I brought this up because I found a concrete case in the UK of the ASA completely shooting down a guy on one particular case of it:

http://www.asa.org.uk/Complaints-an...uss-Andrews-Accessories-Ltd/TF_ADJ_44177.aspx

...so if you see any similar claims - stay clear! Some of us might see through the blatant sales talk as being complete crap to start with. Unfortunately many people don't, splash out hundreds on a power cable then proclaim to everyone else that it makes a huge difference (you'd look a bit of an idiot otherwise wouldn't you?!) It's a bit of a vicious cycle.

Personally I would've liked to see the above guy prohibited from owning a business rather than just being told not to do it again - it'd make more of an example and hopefully help to stop such behaviour in future. But at least the point has been made.

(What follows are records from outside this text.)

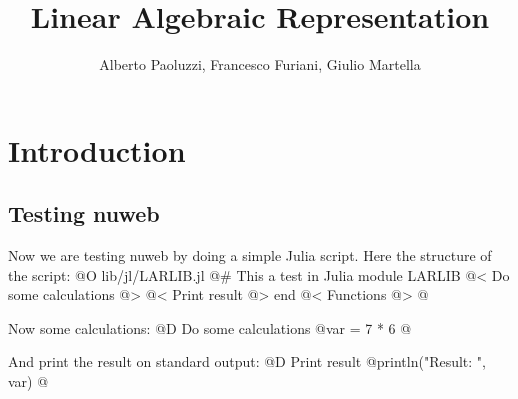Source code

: \documentclass[10pt]{book}
\author{Alberto Paoluzzi, Francesco Furiani, Giulio Martella}
\title{Linear Algebraic Representation}
\begin{document}
\frontmatter
\maketitle
\tableofcontents

\mainmatter

\chapter{Introduction}

\section{Testing nuweb}
Now we are testing nuweb by doing a simple Julia script. Here the structure of the script:
@O lib/jl/LARLIB.jl
@{# This a test in Julia
module LARLIB
@< Do some calculations @>
@< Print result @>
end
@< Functions @>
@}

Now some calculations:
@D Do some calculations
@{var = 7 * 6
@}

And print the result on standard output:
@D Print result
@{println("Result: ", var)
@}
\end{document}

Of course the bigger lesson here is if a sales pitch makes a scientific claim you don't understand, CHECK it before believing it.
 
Marketing with terms that most people don't understand is a way to sell products.
 
If anyone understands signal theory, you don't need an expensive digital cable to run like 1 meter from your cable box to your tv etc. An analogue signal yes, but digital is much more reliable so don't waste your money
 
It's a matter of marketing over true functionality. They have ridiculously deceptive claims on the back of most of the boxes. I have seen quite a few times when they will say their special HDMI cable featuring (list features here) is designed to produce a better signal quality than 'conventional high definition video cables'

Two things poked out to me right there. The first was the word 'designed.' That does not indicate that they actually perform better in real world tests, just that the intent when designing them was that. The second, and most blatant IMO is mention of 'traditional/standard/typical/etc. HD video cables.' It doesn't specify what type of cables, so you bet that is talking about unsheilded analog cables, not standard HDMI cables like most people are led to believe. Also the placement of the feature list helps to deceive people into thinking they are comparing to a similar cable, just without the listed features.

Then they put standard specs and a diagram designed to make it appear extremely complicated, with nonsense names for things that are labeled.

Put all this together and it is capable of deceiving 99% of people who aren't educated on the subject.

I notice deceptive wording in pretty much every advertisement/product package I read. It's a big part of selling a product nowadays.